Patricia Stephens and her sister, Priscilla, led the protest. They also were central to the growth of the Congress of Racial Equality.
Steele recalled how he and others had to persevere to make it through the protest. They started the protest on Feb. 13, then returned a week later. Police began to arrest them then.
“There were times, we’d become a little distressed by all yelling, name-calling, bigotry,” he said. “I never felt scared to do what I was doing (but) there were moments when it seemed incredibly frightening.”
Civil rights attorney John Due, Priscilla’s husband, said his wife was fighting for equal rights until the day she died.
“Her attitude has always been this; I didn’t ask to be born, but since I’m here I’m going to make it better for myself and everybody else,” Due said.
“They recognized it was not just an issue of civil rights but human rights,” he said of the protesters. “They were treated like dogs. This is why it’s important for the next generation to understand that the struggle continues.”
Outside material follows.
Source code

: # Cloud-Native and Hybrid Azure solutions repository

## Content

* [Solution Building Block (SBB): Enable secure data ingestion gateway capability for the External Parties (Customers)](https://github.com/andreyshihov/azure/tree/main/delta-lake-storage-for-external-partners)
A group of young men from the Omega Lamplighters organization created the backdrop at the press conference. They carried signs that Joyner said are replicas of the original placards carried by the students 60 years ago.
One sign read: “We are more alike than we are different.” Another simply said “created equal.” Then there was one that read “we do not believe in violence.”
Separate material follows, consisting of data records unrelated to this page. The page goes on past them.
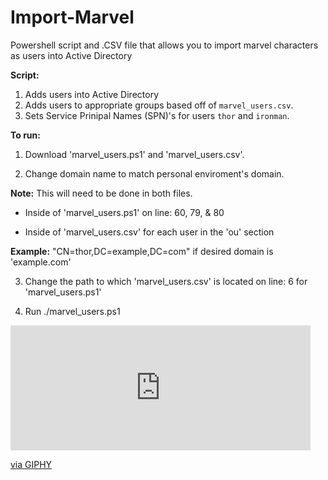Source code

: # Import-Marvel
Powershell script and .CSV file that allows you to import marvel characters as users into Active Directory

<strong>Script:</strong>
1. Adds users into Active Directory
2. Adds users to appropriate groups based off of `marvel_users.csv`.
3. Sets Service Prinipal Names (SPN)'s for users `thor` and `ironman`. 


<strong>To run:</strong>
1. Download 'marvel_users.ps1' and 'marvel_users.csv'.

2. Change domain name to match personal enviroment's domain.
 
**Note:** This will need to be done in both files. 	

-  Inside of 'marvel_users.ps1' on line: 60, 79, & 80
	
-  Inside of 'marvel_users.csv' for each user in the 'ou' section

**Example:** "CN=thor,DC=example,DC=com" if desired domain is 'example.com'
		
3. Change the path to which 'marvel_users.csv' is located on line: 6 for 'marvel_users.ps1'

4. Run ./marvel_users.ps1 


<iframe src="https://giphy.com/embed/vBjLa5DQwwxbi" width="480" height="200" frameBorder="0" class="giphy-embed" allowFullScreen></iframe><p><a href="https://giphy.com/gifs/doctor-who-marvel-karen-gillan-vBjLa5DQwwxbi">via GIPHY</a></p>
That went to the core of the students’ strategy. They all did time in jail instead of posting bail, a choice Due said they made because paying would imply they were guilty of a crime.
The protesters set an example that his generation has to follow, said Terrance McPherson, one of the teenagers with Omega Lamplighters.
“We have to use the encouragement and do things that we need to in the community,” McPherson said. “That’s bringing peace to the community so we can all come together to press toward more movement like this so the community could be in peace and not all the gang violence, gun violence and everything else that is going on.”